Financial terms of the Meta deal were not disclosed. The supply window starts H2 2028, two and a half years from the announcement. Two and a half years, in 2026 AI-infrastructure time, is geologic. Stargate's first GW lands in H2 2026. Jalapeño's first wafer is already in the foundry. Vera Rubin is ramping. Qualcomm is competing for the rack space that exists after the current cycle of capex commitments has already burned through.
That is the structural problem with the Dragonfly story. The chips are good. The Modular acquisition is the cleverest software move in the AI-infrastructure stack since Microsoft's Inflection license. But the ship date is too far out for the company to participate in the inference-cost compression that is happening now. By the time the C1000 reaches Meta's racks, the cost-per-token curve will already have moved twice.
The number that moved the stock
Pre-market, Yahoo Finance reported Qualcomm spiked, then gave most of it back inside the first hour of trading — closing the morning around +1.9%. The number the analysts circled was not in the chip deck. It was the revenue line: Qualcomm raised its 2029 non-handset revenue target to $40 billion, up from $22 billion — a near-doubling of the company's stated diversification ambition. Of that, $15 billion is data centers.
That is the contract Qualcomm is now signing with its own shareholders. $15 billion of new data-center revenue, on chips that do not ship for two years, against a market where the incumbent has 90% gross margin and a software lock-in. The Modular acquisition is the only line item on the slide that gives any of it a chance of working.
What to watch
The Mojo roadmap inside Qualcomm. Modular's value is the inference stack, not the company. If Qualcomm absorbs Mojo and slows the open-source cadence, the bypass loses credibility within twelve months. If it commits to keeping Mojo open and cross-vendor — even running on Nvidia — the acquisition is the most important software move of the year. The early signal will be the first post-close commit graph.

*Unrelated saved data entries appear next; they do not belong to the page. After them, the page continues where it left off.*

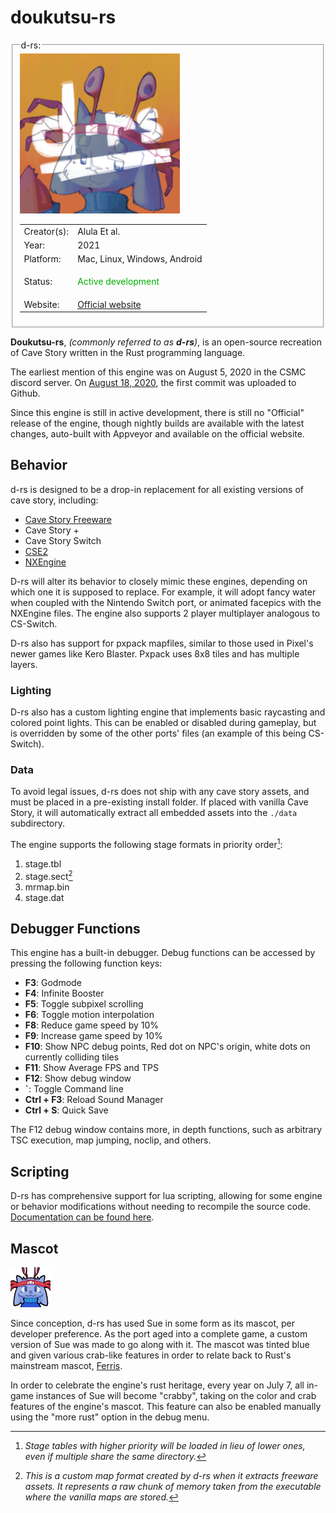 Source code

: # doukutsu-rs




<fieldset>
<legend>d-rs:</legend>
<img src="/wiki/img/engines/d-rs-assets/nx_icon.png">
<table><tbody>

<tr><td>Creator(s):</td><td>Alula Et al.</td></tr>
<tr><td>Year:</td><td>2021</td></tr>
<tr><td>Platform:</td><td>Mac, Linux, Windows, Android</td></tr>
<tr><td>Status:</td><td>
<p style="color:#00B000;">Active development</p>
</td></tr>
<tr><td>Website:</td><td><a href="https://doukutsu-rs.github.io/">Official website</a></td></tr>

</tbody></table>
</fieldset>



**Doukutsu-rs**, *(commonly referred to as **d-rs**)*, is an open-source recreation of Cave Story written in the Rust programming language.


The earliest mention of this engine was on August 5, 2020 in the CSMC discord server. On [August 18, 2020](https://github.com/doukutsu-rs/doukutsu-rs/commit/b89d54251f42f4d8b247bbc6ebac2c9efe78ac74), the first commit was uploaded to Github.


Since this engine is still in active development, there is still no "Official" release of the engine, though nightly builds are available with the latest changes, auto-built with Appveyor and available on the official website.


## Behavior


d-rs is designed to be a drop-in replacement for all existing versions of cave story, including:
- [Cave Story Freeware](freeware)
- Cave Story +
- Cave Story Switch
- [CSE2](cse2)
- [NXEngine](nx-engine)




D-rs will alter its behavior to closely mimic these engines, depending on which one it is supposed to replace. For example, it will adopt fancy water when coupled with the Nintendo Switch port, or animated facepics with the NXEngine files. The engine also supports 2 player multiplayer analogous to CS-Switch.

D-rs also has support for pxpack mapfiles, similar to those used in Pixel's newer games like Kero Blaster. Pxpack uses 8x8 tiles and has multiple layers.


### Lighting
D-rs also has a custom lighting engine that implements basic raycasting and colored point lights. This can be enabled or disabled during gameplay, but is overridden by some of the other ports' files (an example of this being CS-Switch).




### Data
To avoid legal issues, d-rs does not ship with any cave story assets, and must be placed in a pre-existing install folder. If placed with vanilla Cave Story, it will automatically extract all embedded assets into the `./data` subdirectory.




The engine supports the following stage formats in priority order[^1]:
1. stage.tbl
2. stage.sect[^2]
3. mrmap.bin
4. stage.dat


[^1]: *Stage tables with higher priority will be loaded in lieu of lower ones, even if multiple share the same directory.*
[^2]: *This is a custom map format created by d-rs when it extracts freeware assets. It represents a raw chunk of memory taken from the executable where the vanilla maps are stored.*




## Debugger Functions
This engine has a built-in debugger. Debug functions can be accessed by pressing the following function keys:




- **F3**: Godmode
- **F4**: Infinite Booster
- **F5**: Toggle subpixel scrolling
- **F6**: Toggle motion interpolation
- **F8**: Reduce game speed by 10%
- **F9**: Increase game speed by 10%
- **F10**: Show NPC debug points, Red dot on NPC's origin, white dots on currently colliding tiles
- **F11**: Show Average FPS and TPS
- **F12**: Show debug window
- **`**: Toggle Command line
- **Ctrl + F3**: Reload Sound Manager
- **Ctrl + S**: Quick Save




The F12 debug window contains more, in depth functions, such as arbitrary TSC execution, map jumping, noclip, and others.




## Scripting
D-rs has comprehensive support for lua scripting, allowing for some engine or behavior modifications without needing to recompile the source code. [Documentation can be found here](https://doukutsu-rs.gitbook.io/docs/modding-guide/lua-api).




## Mascot

![The d-rs mascot](img/engines/d-rs-assets/sue.bmp)


Since conception, d-rs has used Sue in some form as its mascot, per developer preference. As the port aged into a complete game, a custom version of Sue was made to go along with it. The mascot was tinted blue and given various crab-like features in order to relate back to Rust's mainstream mascot, [Ferris](https://rustacean.net/).


In order to celebrate the engine's rust heritage, every year on July 7, all in-game instances of Sue will become "crabby", taking on the color and crab features of the engine's mascot. This feature can also be enabled manually using the "more rust" option in the debug menu.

The second hyperscaler. Meta is the launch CPU customer. Microsoft, Google, Amazon and Oracle were not on the slide. The Dragonfly economics start to compound only when a second one signs. Watch the Azure Hot Chips agenda in August, and Re:Invent in December.
The benchmark. Qualcomm's claims — 2× CPU perf-per-watt, 4–8× accelerator perf-per-watt, 54× memory bandwidth — are vendor numbers measured against a vendor part. MLPerf Inference v6.0 results land in the spring. Until then, the silicon is a slide.
The Nvidia counter-move. Nvidia's response to a credible CUDA bypass funded by a $4 billion acquisition is the question that decides the next decade of inference economics. Watch GTC 2027. The CUDA roadmap has been the moat. The moat just had a vendor walk into the room with a bridge.
The chip-naming pattern of the season has settled. OpenAI named its first chip after a pepper. Qualcomm named its first server CPU after an insect with 30,000 lens facets in each eye and a flight efficiency that has not been improved on in 300 million years. The branding works. The roadmap is more interesting than the branding. The Modular line on the cap-table is the most interesting thing on the slide.